▶ [ACTION ITEM] If a record below holds a picture, leave the picture out and copy the rest exactly.

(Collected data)
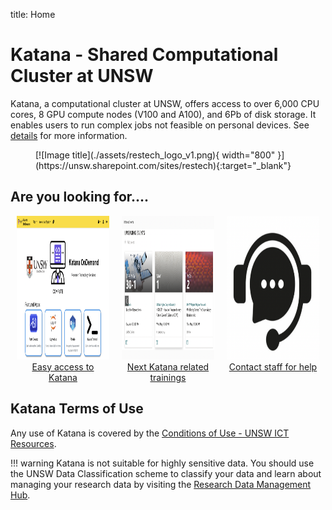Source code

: title: Home

# Katana - Shared Computational Cluster at UNSW 

Katana, a computational cluster at UNSW, offers access to over 6,000 CPU cores, 8 GPU compute nodes (V100 and A100), and 6Pb of disk storage. It enables users to run complex jobs not feasible on personal devices. See [details](/using_katana/about_katana) for more information.

<figure markdown>
  [![Image title](./assets/restech_logo_v1.png){ width="800" }](https://unsw.sharepoint.com/sites/restech){:target="_blank"}
</figure>


## Are you looking for....

<div style="display: flex; justify-content: space-around;">
    <div style="flex: 1; margin: 0 10px;">
      <div style="display: inline-block; text-align: center;">
            <a href="/using_katana/ondemand"><img src="../assets/kod_square.png" alt="Easy access to Katana" style="max-width: 100%; height: 230px;"></a>
            <div><a href="/using_katana/ondemand">Easy access to Katana</a></div>
        </a>
      </div>
    </div>
    <div style="flex: 1; margin: 0 10px;">
      <div style="display: inline-block; text-align: center;">
            <a href="https://unsw.sharepoint.com/sites/restech" target="_blank"><img src="../assets/next_training.png" alt="Next Katana related trainings" style="max-width: 100%; height: 230px;"></a>
            <div><a href="https://unsw.sharepoint.com/sites/restech" target="_blank">Next Katana related trainings</a></div>
        </a>
      </div>
    </div>
    <div style="flex: 1; margin: 0 10px;">
      <div style="display: inline-block; text-align: center;">
            <a href="help_support/user_support"><img src="../assets/help_support.png" alt="Contact staff for help" style="max-width: 100%; height: 230px;"></a>
            <div><a href="help_support/user_support">Contact staff for help</a></div>
        </a>
      </div>
    </div>
</div>





## **Katana Terms of Use**

Any use of Katana is covered by the [Conditions of Use - UNSW ICT Resources](https://www.it.unsw.edu.au/students/policies/agree_to_rules.html). 

!!! warning
    Katana is not suitable for highly sensitive data. You should use the UNSW Data Classification scheme to classify your data and learn about managing your research data by visiting the [Research Data Management Hub](https://research.unsw.edu.au/research-data-management-hub).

▶ [ANSWER AREA]
Source code

: title: Home

# Katana - Shared Computational Cluster at UNSW 

Katana, a computational cluster at UNSW, offers access to over 6,000 CPU cores, 8 GPU compute nodes (V100 and A100), and 6Pb of disk storage. It enables users to run complex jobs not feasible on personal devices. See [details](/using_katana/about_katana) for more information.

<figure markdown>
  [![Image title](./assets/restech_logo_v1.png){ width="800" }](https://unsw.sharepoint.com/sites/restech){:target="_blank"}
</figure>


## Are you looking for....

<div style="display: flex; justify-content: space-around;">
    <div style="flex: 1; margin: 0 10px;">
      <div style="display: inline-block; text-align: center;">
            <a href="/using_katana/ondemand"><img src="../assets/kod_square.png" alt="Easy access to Katana" style="max-width: 100%; height: 230px;"></a>
            <div><a href="/using_katana/ondemand">Easy access to Katana</a></div>
        </a>
      </div>
    </div>
    <div style="flex: 1; margin: 0 10px;">
      <div style="display: inline-block; text-align: center;">
            <a href="https://unsw.sharepoint.com/sites/restech" target="_blank"><img src="../assets/next_training.png" alt="Next Katana related trainings" style="max-width: 100%; height: 230px;"></a>
            <div><a href="https://unsw.sharepoint.com/sites/restech" target="_blank">Next Katana related trainings</a></div>
        </a>
      </div>
    </div>
    <div style="flex: 1; margin: 0 10px;">
      <div style="display: inline-block; text-align: center;">
            <a href="help_support/user_support"><img src="../assets/help_support.png" alt="Contact staff for help" style="max-width: 100%; height: 230px;"></a>
            <div><a href="help_support/user_support">Contact staff for help</a></div>
        </a>
      </div>
    </div>
</div>





## **Katana Terms of Use**

Any use of Katana is covered by the [Conditions of Use - UNSW ICT Resources](https://www.it.unsw.edu.au/students/policies/agree_to_rules.html). 

!!! warning
    Katana is not suitable for highly sensitive data. You should use the UNSW Data Classification scheme to classify your data and learn about managing your research data by visiting the [Research Data Management Hub](https://research.unsw.edu.au/research-data-management-hub).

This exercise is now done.